Background: In 2002, the American Joint Committee on Cancer and the International Union Against Cancer redefined the T-classification for hepatocellular carcinoma, shifting the cutoff value for tumor size from 2 to 5 cm and giving more emphasis to vascular invasion.
Methods: A retrospective cohort study was conducted on 223 consecutive patients with hepatocellular carcinoma observed between 1990 and 2002. One hundred twelve were resected and considered for retrospective analysis. Univariate and multivariate analyses were performed on several clinicopathologic variables. After classification according to each staging system, the long-term survival of different stages was compared. The prognostic value of each staging system was further evaluated by entering each stage, in turn, into the Cox regression model with other clinicopathologic variables. The median follow-up was 19 months.

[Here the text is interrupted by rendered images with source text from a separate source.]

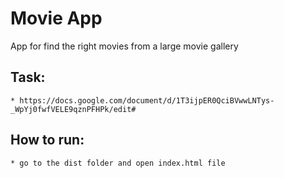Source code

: # Movie App

App for find the right movies from a large movie gallery

## Task:

    * https://docs.google.com/document/d/1T3ijpER0QciBVwwLNTys-_WpYj0fwfVELE9qznPFHPk/edit#

## How to run:

    * go to the dist folder and open index.html file
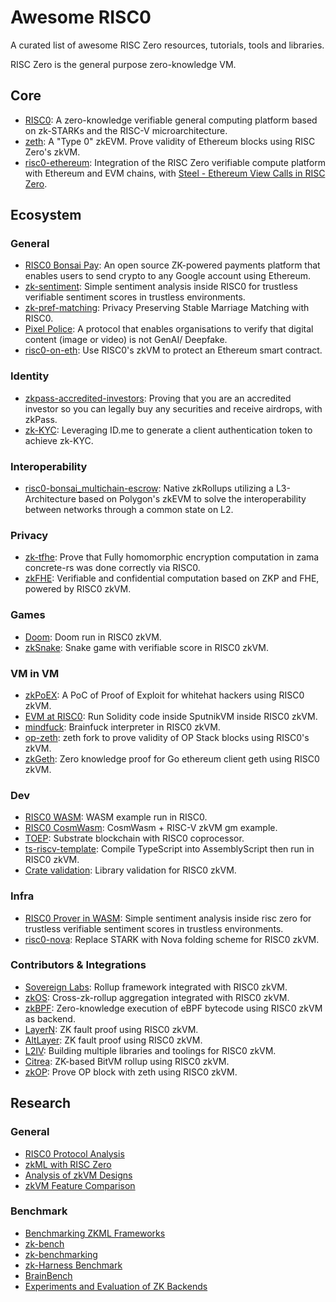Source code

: # Awesome RISC0

A curated list of awesome RISC Zero resources, tutorials, tools and libraries.

RISC Zero is the general purpose zero-knowledge VM.

## Core

- [RISC0](https://github.com/risc0/risc0): A zero-knowledge verifiable general computing platform based on zk-STARKs and the RISC-V microarchitecture.
- [zeth](https://github.com/risc0/zeth): A "Type 0" zkEVM. Prove validity of Ethereum blocks using RISC Zero's zkVM.
- [risc0-ethereum](https://github.com/risc0/risc0-ethereum): Integration of the RISC Zero verifiable compute platform with Ethereum and EVM chains, with [Steel - Ethereum View Calls in RISC Zero](https://github.com/risc0/risc0-ethereum/tree/main/steel).

## Ecosystem

### General

- [RISC0 Bonsai Pay](https://twitter.com/RiscZero/status/1722947341152604306): An open source ZK-powered payments platform that enables users to send crypto to any Google account using Ethereum.
- [zk-sentiment](https://github.com/rsproule/zk-sentiment): Simple sentiment analysis inside RISC0 for trustless verifiable sentiment scores in trustless environments.
- [zk-pref-matching](https://github.com/rsproule/zk-pref-matching): Privacy Preserving Stable Marriage Matching with RISC0.
- [Pixel Police](https://devfolio.co/projects/pixel-police-a4c5): A protocol that enables organisations to verify that digital content (image or video) is not GenAI/ Deepfake.
- [risc0-on-eth](https://github.com/intoverflow/risc0-on-eth): Use RISC0's zkVM to protect an Ethereum smart contract.

### Identity

- [zkpass-accredited-investors](https://github.com/l2iterative/zkpass-accredited-investors): Proving that you are an accredited investor so you can legally buy any securities and receive airdrops, with zkPass.
- [zk-KYC](https://github.com/risc0/demos/tree/main/zk-kyc): Leveraging ID.me to generate a client authentication token to achieve zk-KYC.

### Interoperability

- [risc0-bonsai_multichain-escrow](https://github.com/wsdt/risc0-bonsai_multichain-escrow): Native zkRollups utilizing a L3-Architecture based on Polygon's zkEVM to solve the interoperability between networks through a common state on L2.

### Privacy

- [zk-tfhe](https://github.com/rsproule/zk-tfhe): Prove that Fully homomorphic encryption computation in zama concrete-rs was done correctly via RISC0.
- [zkFHE](https://github.com/emilianobonassi/zkFHE): Verifiable and confidential computation based on ZKP and FHE, powered by RISC0 zkVM.

### Games

- [Doom](https://www.risczero.com/news/when-the-doom-music-kicks-in): Doom run in RISC0 zkVM.
- [zkSnake](https://github.com/0xAndoroid/zkSnake): Snake game with verifiable score in RISC0 zkVM.

### VM in VM

- [zkPoEX](https://github.com/zkoranges/zkPoEX): A PoC of Proof of Exploit for whitehat hackers using RISC0 zkVM.
- [EVM at RISC0](https://github.com/odradev/evm-at-risc0): Run Solidity code inside SputnikVM inside RISC0 zkVM.
- [mindfuck](https://github.com/hananbeer/mindfuck): Brainfuck interpreter in RISC0 zkVM.
- [op-zeth](https://github.com/anton-rs/op-zeth/tree/refcell/op-zeth): zeth fork to prove validity of OP Stack blocks using RISC0's zkVM.
- [zkGeth](https://github.com/hero78119/zkGeth): Zero knowledge proof for Go ethereum client geth using RISC0 zkVM.

### Dev

- [RISC0 WASM](https://github.com/risc0/risc0/tree/main/examples/wasm): WASM example run in RISC0.
- [RISC0 CosmWasm](https://github.com/bmorphism/risc0-cosmwasm-example): CosmWasm + RISC-V zkVM gm example.
- [TOEP](https://github.com/justinfrevert/Project-TOEP): Substrate blockchain with RISC0 coprocessor.
- [ts-riscv-template](https://twitter.com/NitanshuL/status/1739316061504508371): Compile TypeScript into AssemblyScript then run in RISC0 zkVM.
- [Crate validation](https://risc0.github.io/ghpages/dev/crate-validation/index.html): Library validation for RISC0 zkVM.

### Infra

- [RISC0 Prover in WASM](https://twitter.com/stskeeps/status/1659798273236824064): Simple sentiment analysis inside risc zero for trustless verifiable sentiment scores in trustless environments.
- [risc0-nova](https://github.com/hero78119/risc0-nova): Replace STARK with Nova folding scheme for RISC0 zkVM.

### Contributors & Integrations

- [Sovereign Labs](https://github.com/Sovereign-Labs): Rollup framework integrated with RISC0 zkVM.
- [zkOS](https://github.com/starkoracles/zkos): Cross-zk-rollup aggregation integrated with RISC0 zkVM.
- [zkBPF](https://github.com/Eclipse-Laboratories-Inc/zk-bpf): Zero-knowledge execution of eBPF bytecode using RISC0 zkVM as backend.
- [LayerN](https://twitter.com/RiscZero/status/1660712143032041472): ZK fault proof using RISC0 zkVM.
- [AltLayer](https://www.risczero.com/news/altlayer-zkfraudproofs): ZK fault proof using RISC0 zkVM.
- [L2IV](https://github.com/l2iterative): Building multiple libraries and toolings for RISC0 zkVM.
- [Citrea](https://citrea.xyz/): ZK-based BitVM rollup using RISC0 zkVM.
- [zkOP](https://github.com/ethereum-optimism/ecosystem-contributions/issues/61#issuecomment-1944799410): Prove OP block with zeth using RISC0 zkVM.

## Research

### General

- [RISC0 Protocol Analysis](https://github.com/ingonyama-zk/papers/blob/main/risc0_protocol_analysis.pdf)
- [zkML with RISC Zero](https://www.youtube.com/watch?v=yslyWRiCFCE)
- [Analysis of zkVM Designs](https://www.youtube.com/watch?v=tWJZX-WmbeY)
- [zkVM Feature Comparison](https://twitter.com/RiscZero/status/1777439550757019683)

### Benchmark

- [Benchmarking ZKML Frameworks](https://blog.ezkl.xyz/post/benchmarks/)
- [zk-bench](https://zkbench.dev/)
- [zk-benchmarking](https://github.com/delendum-xyz/zk-benchmarking)
- [zk-Harness Benchmark](https://www.zk-bench.org/)
- [BrainBench](https://brainbench.xyz/)
- [Experiments and Evaluation of ZK Backends](https://github.com/Pi-Squared-Network/proof-checker-public/blob/master/Performance.md)
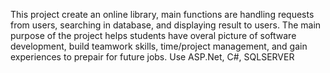 This project create an online library, main functions are handling requests from users, searching in database, and displaying result to users.
The main purpose of the project helps students have overal picture of software development, build teamwork skills, time/project management, and gain experiences to prepair for future jobs. Use ASP.Net, C#, SQLSERVER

Results: On multivariate analysis, the viral etiology of cirrhosis and the presence of multiple nodules were independent prognostic factors. When the new staging system was entered into the multivariate analysis, it was the only independent factor (P = .02). When stratified according to the old tumor-node-metastasis system, there were no significant differences in the survival between stage I and II (P = .14) or between stage IIIA and IVA (P = .33); only the survival of stage II and IIIA was different (P < .01). When stratified according to the new tumor-node-metastasis system, there were significant differences between stage I and II (71.7% vs. 54.7%; P = .02).
Conclusions: The new staging system is a more reliable and objective method for T classification. It is easy to use in clinical practice and is better at stratifying curatively resected patients with respect to prognosis.